Living rooms are spaces we arrange and create around ourselves to support the comfort and well-being of family, to host friends and loved ones, to display precious and prized belongings, and for leisure and relaxation. But living rooms are private spaces packed with emotions and history, as well as social and political investments. The kind of living room we create can reveal our background, our values, our social position, and our aspirations. Even the privilege of having a living room speaks volumes when so many people live in precarious situations, are without shelter, or have been displaced from their homes and traditional lands.
This exhibition explores the many dynamics of domestic environments by staging a radically re-imagined living room in the gallery space.
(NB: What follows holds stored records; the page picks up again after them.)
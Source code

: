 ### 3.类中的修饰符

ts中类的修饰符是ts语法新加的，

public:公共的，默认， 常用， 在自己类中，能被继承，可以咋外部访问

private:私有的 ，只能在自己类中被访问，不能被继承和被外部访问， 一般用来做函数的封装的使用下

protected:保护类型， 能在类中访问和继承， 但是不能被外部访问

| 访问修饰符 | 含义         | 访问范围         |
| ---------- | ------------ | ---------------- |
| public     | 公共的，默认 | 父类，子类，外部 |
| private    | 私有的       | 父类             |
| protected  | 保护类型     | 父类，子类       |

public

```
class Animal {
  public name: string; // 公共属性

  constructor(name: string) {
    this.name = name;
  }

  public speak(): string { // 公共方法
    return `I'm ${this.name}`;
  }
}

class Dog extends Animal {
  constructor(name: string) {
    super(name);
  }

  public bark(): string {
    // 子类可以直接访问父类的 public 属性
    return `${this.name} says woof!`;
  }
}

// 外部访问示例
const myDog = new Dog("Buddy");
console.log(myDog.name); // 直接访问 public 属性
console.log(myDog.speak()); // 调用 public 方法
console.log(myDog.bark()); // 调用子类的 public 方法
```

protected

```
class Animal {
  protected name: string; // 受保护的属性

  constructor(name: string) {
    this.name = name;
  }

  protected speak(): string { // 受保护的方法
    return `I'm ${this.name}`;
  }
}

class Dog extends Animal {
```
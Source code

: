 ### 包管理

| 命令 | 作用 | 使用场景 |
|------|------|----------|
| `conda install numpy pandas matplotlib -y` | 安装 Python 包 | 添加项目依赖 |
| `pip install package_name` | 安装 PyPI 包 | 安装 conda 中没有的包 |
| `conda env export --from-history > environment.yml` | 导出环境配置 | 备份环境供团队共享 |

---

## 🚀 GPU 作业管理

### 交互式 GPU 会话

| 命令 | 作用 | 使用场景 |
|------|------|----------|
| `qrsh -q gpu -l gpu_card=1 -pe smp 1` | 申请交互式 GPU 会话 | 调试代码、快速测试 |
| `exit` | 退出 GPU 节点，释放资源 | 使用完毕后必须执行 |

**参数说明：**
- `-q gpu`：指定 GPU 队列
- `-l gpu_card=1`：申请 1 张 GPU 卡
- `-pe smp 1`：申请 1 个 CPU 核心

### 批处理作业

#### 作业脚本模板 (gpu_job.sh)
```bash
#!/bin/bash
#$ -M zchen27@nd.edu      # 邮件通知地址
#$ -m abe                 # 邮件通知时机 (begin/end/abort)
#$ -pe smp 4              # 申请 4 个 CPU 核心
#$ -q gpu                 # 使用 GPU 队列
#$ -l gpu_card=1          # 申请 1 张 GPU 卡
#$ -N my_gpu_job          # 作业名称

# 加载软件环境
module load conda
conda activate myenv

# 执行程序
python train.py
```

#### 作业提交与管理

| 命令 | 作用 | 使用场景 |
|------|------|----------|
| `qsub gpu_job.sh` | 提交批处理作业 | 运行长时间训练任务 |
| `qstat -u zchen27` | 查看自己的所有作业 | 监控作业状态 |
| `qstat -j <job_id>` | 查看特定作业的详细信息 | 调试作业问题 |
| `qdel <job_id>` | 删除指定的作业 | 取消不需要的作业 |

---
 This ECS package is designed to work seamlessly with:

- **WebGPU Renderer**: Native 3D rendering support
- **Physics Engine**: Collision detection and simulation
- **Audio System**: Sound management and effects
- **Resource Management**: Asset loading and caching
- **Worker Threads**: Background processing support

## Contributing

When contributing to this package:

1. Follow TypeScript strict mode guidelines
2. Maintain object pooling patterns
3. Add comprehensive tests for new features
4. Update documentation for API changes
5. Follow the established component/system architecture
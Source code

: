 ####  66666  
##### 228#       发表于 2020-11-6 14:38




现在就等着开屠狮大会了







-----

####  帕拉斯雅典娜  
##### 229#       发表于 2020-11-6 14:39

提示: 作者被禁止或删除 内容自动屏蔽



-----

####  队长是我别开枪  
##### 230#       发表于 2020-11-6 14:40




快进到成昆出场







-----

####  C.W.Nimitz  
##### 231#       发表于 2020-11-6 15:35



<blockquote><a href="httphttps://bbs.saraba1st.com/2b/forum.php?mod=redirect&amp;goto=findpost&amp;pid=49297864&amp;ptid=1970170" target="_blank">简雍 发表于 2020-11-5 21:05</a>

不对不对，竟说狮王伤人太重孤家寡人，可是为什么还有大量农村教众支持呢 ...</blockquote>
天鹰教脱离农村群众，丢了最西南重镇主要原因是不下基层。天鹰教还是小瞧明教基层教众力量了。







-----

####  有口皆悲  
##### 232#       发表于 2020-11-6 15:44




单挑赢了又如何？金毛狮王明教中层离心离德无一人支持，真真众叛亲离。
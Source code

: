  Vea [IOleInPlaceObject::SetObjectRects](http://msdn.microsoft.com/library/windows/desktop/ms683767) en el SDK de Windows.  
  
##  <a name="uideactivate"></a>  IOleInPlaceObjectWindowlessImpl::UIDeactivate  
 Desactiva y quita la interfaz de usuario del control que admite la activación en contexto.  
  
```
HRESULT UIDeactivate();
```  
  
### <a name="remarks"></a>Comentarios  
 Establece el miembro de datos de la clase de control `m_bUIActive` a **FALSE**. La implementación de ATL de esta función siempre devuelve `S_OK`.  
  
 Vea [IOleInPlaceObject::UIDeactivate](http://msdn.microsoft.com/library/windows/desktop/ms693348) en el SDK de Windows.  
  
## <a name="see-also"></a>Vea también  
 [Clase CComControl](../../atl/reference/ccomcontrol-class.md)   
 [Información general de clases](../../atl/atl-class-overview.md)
Unpacking the Living Room will host thoughtful community discussions about craft and art, amateurism and professionalism, leisure and labour, and the private and the political. Through playful and insightful interventions, Unpacking the Living Room invites community members to reflect on the histories and ideologies that ground understandings of self, home, belonging, and resilience.
– Julie Hollenbach, curator
Saturday, September 22 at 2:00-4:00pm
Please join curator Julie Hollenbach and participating artists for a relaxed reception with refreshments. Artist Emily Davidson will install her wallpaper piece, How It’s Made during the reception.
All events are free to attend and ASL interpretation is available; please email email@example.com to request an interpreter.
Saturday, September 29 at 1:00-2:30pm
Artist Carrie Allison will introduce the basics of beading and discuss her current collaborative project The Shubenacadie River Beading Project and its sister project Shubie River. These projects invite people to map the Shubenacadie River in beadwork, raising awareness about Indigenous sovereignty and land rights in the process. Capacity is limited and advanced registration is required. Please email firstname.lastname@example.org by September 26 to register.
Wednesday, October 3 at 12:00-1:30pm
Join artist Ruth Marsh for a hands-on workshop, using deceased bees and retro-electronic components, to learn how environmental change is affecting delicate bee ecology. Capacity is limited and advanced registration is required. Please email email@example.com by September 26 to register.
Saturday, September 29 at 3:00-4:30pm
Please join El Jones, Sherry Pictou, Lynn Jones and Gloria Ann Wesley for “Unpacking Colonialism and Environmental Racism in Halifax” a roundtable discussion of these topics and the destruction and displacement of the communities of Turtle Grove and Africville. The discussion will be followed by a relaxed reception and refreshments in the Gallery, sponsored by the MSVU Nancy’s Chair in Women’s Studies. A free wheelchair accessible shuttle, sponsored by the Nova Scotia Public Interest Research Group, is available for this event. The shuttle will depart from the Killam Memorial Library at 2:00pm and the return trip will depart MSVU Art Gallery at 4:30pm. Capacity is limited and seating will be offered on a first come, first served basis.
Saturday, October 20 at 2:00-4:00pm
WORK OUT|WORK OUT is a two-phase collaborative performance piece by Julie Hollenbach and Gambletron challenging idealized feminine gender performance through an immersive theatrical romp that includes culinary sculpture, hobby craft kitsch, and a multi-media dance. The first phase follows a group of friends as they attempt to construct self-portraits. The second phase of the performance sees the friends forgo the arduous task of performing femininity to perfection. Opting instead to glitch, disembody and otherwise intervene in the prescriptive works of mainstream feminine gurus such as Jane Fonda, Martha Stewart, Sheryl Sandberg, and Iliza Schleslinger. This phase of the performance witnesses the friends’ collective embrace of the queer pleasure of gender failure. Visitors are invited to drop-in or attend the whole performance. Financial support for this performance from Arts Nova Scotia is gratefully acknowledged.